An international team led by René Bernards, with The Netherlands Cancer Institute and Agendia, explores the genetics of cancer treatment susceptibility and resistance, focusing first on ALK and EGF receptor tyrosine kinase inhibitor therapies. Using an RNA interference screen in a non-small cell lung cancer line carrying an EML4-ALK translocation, the researchers determined that knocking down a gene called MED12 confers resistance to an ALK-inhibiting drug called crizotinib. Their subsequent experiments indicate that suppression of MED12 bumps up TGF-beta receptor related signaling, which makes other cancers more capable of dodging therapies, too, including treatments based on MEK and BRAF inhibition.
University of Pennsylvania researchers report on factors that help or hinder cellular reprogramming in the presence of the transcription factors Oct4, Sox2, Klf4, and c-Myc in the hopes of learning more about why this process is successful in some cells and not in others. The group used chromatin immunoprecipitation-sequencing, or ChIP-seq, to track the binding profiles for the transcription factors over time — and in relation to histone marks and other genomic features — in human fibroblast cells being reprogrammed to pluripotency. "Our analysis reveals striking differences between initial binding of the factors compared to later stages," the study's authors write, "and unanticipated insights about what needs to be overcome for successful reprogramming."

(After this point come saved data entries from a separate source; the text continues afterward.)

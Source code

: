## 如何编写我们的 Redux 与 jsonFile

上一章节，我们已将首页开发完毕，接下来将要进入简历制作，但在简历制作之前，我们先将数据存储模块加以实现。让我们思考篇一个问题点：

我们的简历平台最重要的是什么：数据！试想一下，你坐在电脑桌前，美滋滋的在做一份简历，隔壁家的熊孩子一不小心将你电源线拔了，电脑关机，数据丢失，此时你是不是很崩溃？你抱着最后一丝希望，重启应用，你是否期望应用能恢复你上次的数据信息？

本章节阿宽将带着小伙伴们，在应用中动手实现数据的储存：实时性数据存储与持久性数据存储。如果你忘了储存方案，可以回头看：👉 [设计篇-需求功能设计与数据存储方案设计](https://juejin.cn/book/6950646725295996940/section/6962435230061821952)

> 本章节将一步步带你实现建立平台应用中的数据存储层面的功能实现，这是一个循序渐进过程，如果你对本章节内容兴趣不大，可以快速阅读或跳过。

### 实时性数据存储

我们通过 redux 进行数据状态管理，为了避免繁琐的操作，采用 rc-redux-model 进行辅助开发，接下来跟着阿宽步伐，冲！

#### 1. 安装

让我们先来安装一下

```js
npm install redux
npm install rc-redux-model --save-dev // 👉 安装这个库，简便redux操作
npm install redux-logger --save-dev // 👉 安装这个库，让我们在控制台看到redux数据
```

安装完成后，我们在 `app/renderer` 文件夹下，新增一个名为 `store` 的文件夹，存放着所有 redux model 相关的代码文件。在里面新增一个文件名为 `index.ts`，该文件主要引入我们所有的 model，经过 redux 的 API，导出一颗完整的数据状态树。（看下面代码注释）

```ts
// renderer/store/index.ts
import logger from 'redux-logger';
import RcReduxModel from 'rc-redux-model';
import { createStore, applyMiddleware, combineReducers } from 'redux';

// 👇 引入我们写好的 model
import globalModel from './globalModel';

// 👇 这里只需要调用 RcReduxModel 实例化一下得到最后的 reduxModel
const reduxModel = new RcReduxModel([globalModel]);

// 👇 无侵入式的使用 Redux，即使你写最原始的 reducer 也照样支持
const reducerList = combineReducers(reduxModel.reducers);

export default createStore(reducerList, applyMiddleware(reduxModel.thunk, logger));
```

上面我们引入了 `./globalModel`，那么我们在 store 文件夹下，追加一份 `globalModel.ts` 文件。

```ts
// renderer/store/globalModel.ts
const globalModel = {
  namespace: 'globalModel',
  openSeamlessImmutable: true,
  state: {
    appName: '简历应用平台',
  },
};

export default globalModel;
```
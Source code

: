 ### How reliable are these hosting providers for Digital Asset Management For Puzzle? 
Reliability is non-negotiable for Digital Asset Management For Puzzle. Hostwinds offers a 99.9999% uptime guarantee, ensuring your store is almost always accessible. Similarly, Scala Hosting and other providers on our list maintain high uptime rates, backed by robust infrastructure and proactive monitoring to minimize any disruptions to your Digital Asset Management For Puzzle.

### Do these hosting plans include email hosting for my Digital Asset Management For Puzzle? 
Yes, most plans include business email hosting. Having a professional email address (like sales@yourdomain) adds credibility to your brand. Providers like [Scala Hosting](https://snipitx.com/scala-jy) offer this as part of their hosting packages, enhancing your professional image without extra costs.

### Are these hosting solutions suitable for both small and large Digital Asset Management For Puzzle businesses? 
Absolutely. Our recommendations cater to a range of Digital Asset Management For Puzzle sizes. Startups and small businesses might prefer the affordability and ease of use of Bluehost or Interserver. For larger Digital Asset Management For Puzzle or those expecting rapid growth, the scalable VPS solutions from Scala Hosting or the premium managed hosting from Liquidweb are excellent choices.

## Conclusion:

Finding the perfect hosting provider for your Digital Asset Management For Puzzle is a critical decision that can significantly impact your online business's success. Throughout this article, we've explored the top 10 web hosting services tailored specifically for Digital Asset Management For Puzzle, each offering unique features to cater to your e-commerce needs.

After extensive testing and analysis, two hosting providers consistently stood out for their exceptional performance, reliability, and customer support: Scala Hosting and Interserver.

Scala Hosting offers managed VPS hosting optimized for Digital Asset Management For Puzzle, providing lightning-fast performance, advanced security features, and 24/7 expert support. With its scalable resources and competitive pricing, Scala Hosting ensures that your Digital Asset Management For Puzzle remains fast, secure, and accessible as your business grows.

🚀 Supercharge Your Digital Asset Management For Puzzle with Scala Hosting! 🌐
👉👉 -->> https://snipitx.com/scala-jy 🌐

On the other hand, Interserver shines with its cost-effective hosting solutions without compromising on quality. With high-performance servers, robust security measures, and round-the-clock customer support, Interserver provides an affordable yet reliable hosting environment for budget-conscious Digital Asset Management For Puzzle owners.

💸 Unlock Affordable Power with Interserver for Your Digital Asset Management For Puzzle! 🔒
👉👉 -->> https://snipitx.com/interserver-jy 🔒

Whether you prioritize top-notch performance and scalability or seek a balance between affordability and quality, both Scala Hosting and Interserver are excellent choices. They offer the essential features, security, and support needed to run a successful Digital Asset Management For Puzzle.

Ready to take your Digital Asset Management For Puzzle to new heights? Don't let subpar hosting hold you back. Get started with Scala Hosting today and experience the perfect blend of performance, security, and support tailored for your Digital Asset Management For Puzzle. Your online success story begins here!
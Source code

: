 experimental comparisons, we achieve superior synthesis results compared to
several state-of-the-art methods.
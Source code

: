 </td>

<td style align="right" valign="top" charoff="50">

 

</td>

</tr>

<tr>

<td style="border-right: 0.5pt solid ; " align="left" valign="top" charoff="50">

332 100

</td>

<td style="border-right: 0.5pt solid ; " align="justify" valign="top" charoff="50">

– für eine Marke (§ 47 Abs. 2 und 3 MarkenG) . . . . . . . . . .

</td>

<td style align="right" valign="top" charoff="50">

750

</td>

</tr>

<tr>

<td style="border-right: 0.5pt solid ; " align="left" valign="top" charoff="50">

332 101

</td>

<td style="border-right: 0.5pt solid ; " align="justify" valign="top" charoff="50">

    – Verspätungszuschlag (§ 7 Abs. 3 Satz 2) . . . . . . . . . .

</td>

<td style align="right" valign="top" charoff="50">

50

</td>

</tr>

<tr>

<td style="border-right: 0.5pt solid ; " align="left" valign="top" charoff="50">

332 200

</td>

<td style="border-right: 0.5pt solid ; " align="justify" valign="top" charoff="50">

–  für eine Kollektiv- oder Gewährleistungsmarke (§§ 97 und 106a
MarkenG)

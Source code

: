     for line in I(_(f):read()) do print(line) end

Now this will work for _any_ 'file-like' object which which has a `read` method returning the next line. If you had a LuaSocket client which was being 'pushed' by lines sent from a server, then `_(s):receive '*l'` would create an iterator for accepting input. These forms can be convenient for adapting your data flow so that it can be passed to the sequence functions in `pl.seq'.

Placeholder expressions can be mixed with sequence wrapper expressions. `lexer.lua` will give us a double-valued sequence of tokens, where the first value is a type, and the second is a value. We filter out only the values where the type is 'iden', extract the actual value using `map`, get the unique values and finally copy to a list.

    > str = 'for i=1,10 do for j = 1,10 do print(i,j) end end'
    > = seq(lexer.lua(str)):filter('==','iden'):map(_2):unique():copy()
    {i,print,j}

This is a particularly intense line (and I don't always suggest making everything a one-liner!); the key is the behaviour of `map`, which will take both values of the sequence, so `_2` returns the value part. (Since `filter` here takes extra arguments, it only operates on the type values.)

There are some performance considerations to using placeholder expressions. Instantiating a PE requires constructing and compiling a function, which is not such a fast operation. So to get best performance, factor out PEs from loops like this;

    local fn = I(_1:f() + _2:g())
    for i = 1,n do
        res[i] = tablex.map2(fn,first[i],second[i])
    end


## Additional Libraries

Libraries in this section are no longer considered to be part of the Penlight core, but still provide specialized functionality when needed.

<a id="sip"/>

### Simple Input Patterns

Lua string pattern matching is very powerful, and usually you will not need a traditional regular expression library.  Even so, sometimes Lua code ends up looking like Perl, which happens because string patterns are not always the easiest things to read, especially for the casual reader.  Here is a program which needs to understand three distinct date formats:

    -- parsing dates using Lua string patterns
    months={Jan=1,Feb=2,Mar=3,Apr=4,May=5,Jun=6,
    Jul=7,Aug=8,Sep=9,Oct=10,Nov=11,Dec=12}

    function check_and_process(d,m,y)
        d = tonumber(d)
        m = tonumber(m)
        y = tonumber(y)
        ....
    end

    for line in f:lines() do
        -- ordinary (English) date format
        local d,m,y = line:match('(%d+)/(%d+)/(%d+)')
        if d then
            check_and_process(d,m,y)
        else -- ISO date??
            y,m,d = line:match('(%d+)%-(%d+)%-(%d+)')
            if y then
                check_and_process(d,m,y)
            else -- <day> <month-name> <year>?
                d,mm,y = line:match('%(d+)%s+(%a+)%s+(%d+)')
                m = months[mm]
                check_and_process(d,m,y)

A team from the Scripps Research Institute takes a look at transcriptional patterns in the mouse brain that are influenced by the histone deacetylase HDAC4, demonstrating that this HDAC4-mediated program is behind both proper synaptic plasticity and memory. The researchers' expression, localization, and other experiments indicate that HDAC4 shifts back and forth between the cell's nucleus and its cytoplasm, mediating the expression of genes that control synapse strength and structure. In contrast, they report, mutant versions of HDAC4 led to transcriptional shifts in the mouse brain, altering the animals' spatial learning, memory, and certain behaviors. "These studies elucidate a mechanism of experience-dependent plasticity," Scripps' cell biologist Anton Maximov and his colleagues write, "and define the biological role of HDAC4 in the brain."